Thanks! The three of us worked together at our former company - ecomm saas start up where we spent a ton of $ on scraping infrastructure spinning up headless Chrome instances.
It started out as more of an R&D thesis - is it possible to strip out graphical rendering from Chrome headless? Turns out no - so we tried to build it from scratch. And the beta results validated the thesis.
Not sure what category of ecomm sites you were scraping but I scrape >10million ecomm URLs daily and, honestly, in my experience the compute is not a major issue (8 times out of 10 you can either use API endpoints and/or session stuffing to avoid needing a browser for every request; and in the 2 out of 10 sites where you really need a browser for all requests it's usually to circumvent aggressive anti-bot which means you're very likely going to need full chrome or FF anyway - and you can parallelise quite effectively across tabs).
One niche where I could definitely see a use for this though is scraping terribly coded sites that need some JS execution to safely get the data you want (e.g. they do some bonkers client side calculations that you don't want to reverse engineer). It would be nice to not pay the perf tax of chrome in these cases.
Having said all of that, I have to say from a geek perspective it's super neat what you guys are hacking on! Zig+V8+CDP bindings is very cool.

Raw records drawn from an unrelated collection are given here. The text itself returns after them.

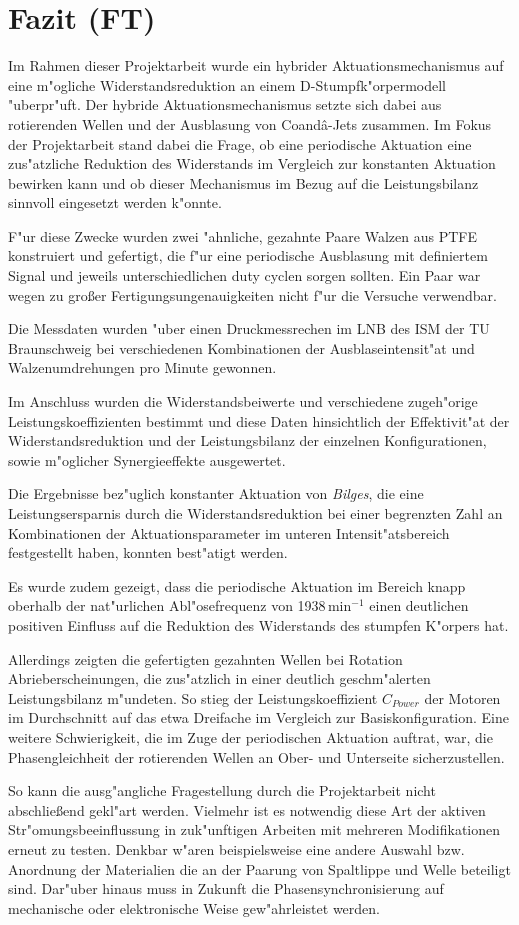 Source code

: \chapter{Fazit (FT)}\label{s:fazit}
Im Rahmen dieser Projektarbeit wurde ein hybrider Aktuationsmechanismus auf eine m"ogliche Widerstandsreduktion an einem D-Stumpfk"orpermodell "uberpr"uft.
Der hybride Aktuationsmechanismus setzte sich dabei aus rotierenden Wellen und der Ausblasung von Coand\^{a}-Jets zusammen.
Im Fokus der Projektarbeit stand dabei die Frage, ob eine periodische Aktuation eine zus"atzliche Reduktion des Widerstands im Vergleich zur konstanten Aktuation bewirken kann und ob dieser Mechanismus im Bezug auf die Leistungsbilanz sinnvoll eingesetzt werden k"onnte.

F"ur diese Zwecke wurden zwei "ahnliche, gezahnte Paare Walzen aus PTFE konstruiert und gefertigt, die f"ur eine periodische Ausblasung mit definiertem Signal und jeweils unterschiedlichen duty cyclen sorgen sollten. Ein Paar war wegen zu gro\ss{}er Fertigungsungenauigkeiten nicht f"ur die Versuche verwendbar.

Die Messdaten wurden "uber einen Druckmessrechen im LNB des ISM der TU Braunschweig bei verschiedenen Kombinationen der Ausblaseintensit"at und Walzenumdrehungen pro Minute gewonnen.

Im Anschluss wurden die Widerstandsbeiwerte  und verschiedene zugeh"orige Leistungskoeffizienten bestimmt und diese Daten hinsichtlich der Effektivit"at der Widerstandsreduktion und der Leistungsbilanz der einzelnen Konfigurationen, sowie m"oglicher Synergieeffekte ausgewertet.

Die Ergebnisse bez"uglich konstanter Aktuation von \textit{Bilges}, die eine Leistungsersparnis durch die Widerstandsreduktion bei einer begrenzten Zahl an Kombinationen der Aktuationsparameter im unteren Intensit"atsbereich festgestellt haben, konnten best"atigt werden. 

Es wurde zudem gezeigt, dass die periodische Aktuation im Bereich knapp oberhalb der nat"urlichen Abl"osefrequenz von 1938\,$\mathrm{min^{-1}}$ einen deutlichen positiven Einfluss auf die Reduktion des Widerstands des stumpfen K"orpers hat.

Allerdings zeigten die gefertigten gezahnten Wellen bei Rotation Abrieberscheinungen, die zus"atzlich in einer deutlich geschm"alerten  Leistungsbilanz m"undeten.
So stieg der Leistungskoeffizient $C_{Power}$ der Motoren  im Durchschnitt auf das etwa Dreifache im Vergleich zur Basiskonfiguration.
Eine weitere Schwierigkeit, die im Zuge der periodischen Aktuation auftrat, war, die Phasengleichheit der rotierenden Wellen an Ober- und Unterseite sicherzustellen.

So kann die ausg"angliche Fragestellung durch die Projektarbeit nicht abschlie\ss{}end gekl"art werden. Vielmehr ist es notwendig diese Art der aktiven Str"omungsbeeinflussung in zuk"unftigen Arbeiten mit mehreren Modifikationen erneut zu testen. Denkbar w"aren beispielsweise eine andere Auswahl bzw. Anordnung der  Materialien die an der Paarung von Spaltlippe und Welle beteiligt sind. Dar"uber hinaus muss in Zukunft die Phasensynchronisierung auf mechanische oder elektronische Weise gew"ahrleistet werden.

fully agree here, using a browser for everything is the dumb way. You just usually use it to circumvent the blocking and then reuse the cookies to call the endpoints directly.
It might works if you need to handle a few websites. But this retro engineering approach is not maintainable if you want to handle hundreds or thousands of websites.
Scrapping modern web pages is hard without full support for JS frameworks and dynamic loading. But a full browser, even headless, has huge ressource consumption. This has a huge cost when scraping at scale.